この人から、ご自身の書かれた本を分けていただいた。
その中に「3×3のメモ」というようなことが書かれており、興味を惹かれたが、文字面だけではよくわからなかったために、実際どのようなことをしているのか尋ねた。
で、見せていただいたのが上記のようなメモである。
私の仕事柄、時々刻々新しい課題が発生し、上司や担当者との調整や相談も多いため、現実的には全ての課題について、こういうもので整理しながら、あるいは書き足しながら仕事を進めていく余裕はないのだが、比較的大きなものについては、何日かに一回ずつこのシートをワープロ打ちして手元に置いている。重要な課題が新たに発生した場合は、手書きで追記したりもする。
当然この中には、実現したい自分の計画も書き入れる。それを日々目にすることでアクションを起こさなくてはという気持ちにつながる。

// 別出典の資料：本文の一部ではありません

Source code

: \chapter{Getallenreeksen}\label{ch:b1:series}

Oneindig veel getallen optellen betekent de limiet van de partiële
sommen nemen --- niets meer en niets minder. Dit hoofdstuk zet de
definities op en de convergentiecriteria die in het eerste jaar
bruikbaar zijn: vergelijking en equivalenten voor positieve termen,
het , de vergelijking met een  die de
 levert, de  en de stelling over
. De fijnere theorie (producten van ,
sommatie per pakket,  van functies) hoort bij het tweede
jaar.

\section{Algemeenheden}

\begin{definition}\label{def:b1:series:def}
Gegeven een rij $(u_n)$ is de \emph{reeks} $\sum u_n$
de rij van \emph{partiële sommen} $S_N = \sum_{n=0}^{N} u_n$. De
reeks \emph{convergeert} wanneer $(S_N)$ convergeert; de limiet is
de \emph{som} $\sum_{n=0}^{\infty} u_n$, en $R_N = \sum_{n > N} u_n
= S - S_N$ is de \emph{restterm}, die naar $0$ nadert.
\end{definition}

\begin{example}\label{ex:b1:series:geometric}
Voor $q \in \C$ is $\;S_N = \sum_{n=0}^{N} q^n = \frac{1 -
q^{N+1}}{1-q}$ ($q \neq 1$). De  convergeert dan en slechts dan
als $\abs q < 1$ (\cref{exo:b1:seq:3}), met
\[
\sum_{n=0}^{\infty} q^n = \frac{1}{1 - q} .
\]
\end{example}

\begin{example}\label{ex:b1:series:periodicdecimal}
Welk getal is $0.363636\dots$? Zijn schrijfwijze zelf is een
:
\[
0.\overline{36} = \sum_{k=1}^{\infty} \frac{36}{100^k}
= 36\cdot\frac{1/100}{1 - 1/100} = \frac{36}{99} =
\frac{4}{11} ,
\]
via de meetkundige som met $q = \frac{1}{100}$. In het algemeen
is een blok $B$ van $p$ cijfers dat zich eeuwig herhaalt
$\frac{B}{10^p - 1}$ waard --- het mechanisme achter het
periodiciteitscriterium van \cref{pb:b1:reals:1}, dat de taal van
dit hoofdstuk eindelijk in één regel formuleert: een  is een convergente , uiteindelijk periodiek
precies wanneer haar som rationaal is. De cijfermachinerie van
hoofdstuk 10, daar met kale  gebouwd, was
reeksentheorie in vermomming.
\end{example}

こういう課題メモは、他にも色々あると思うが、画期的なことが二つある。
一つは、仕事だけではなく、プライベート上の課題も含め、自分が対応していかなくてはならないものを全て書くということ。これにより自分の時間の使い方をコントロールすることにつながる。最近話題のワークライフバランスを地で行くようなものだ。
もう一つは、完了した案件を黒丸にしつつ、終わったシートはファイリングされている点だ。O氏の場合はこのシートを毎日更新して毎日プリントアウトしているらしい。それによって自分が過去どういう課題に携わってきたか、またどういう課題を重視してきたかの変遷がわかる、と仰る。一週間前の重要かつ緊急課題が、昨日は最も重要度が低くなっているかも知れない。手帳では課題の重要度の変遷までを見るようなことはできない。
仕事は重要度と緊急度で判断しろ、とはよく言われることであり、しかも実戦に適用できる判断基準だが、3×3の9象限に区切るというほんのちょっとの工夫で、知的生産技術として磨きがかかる好例である。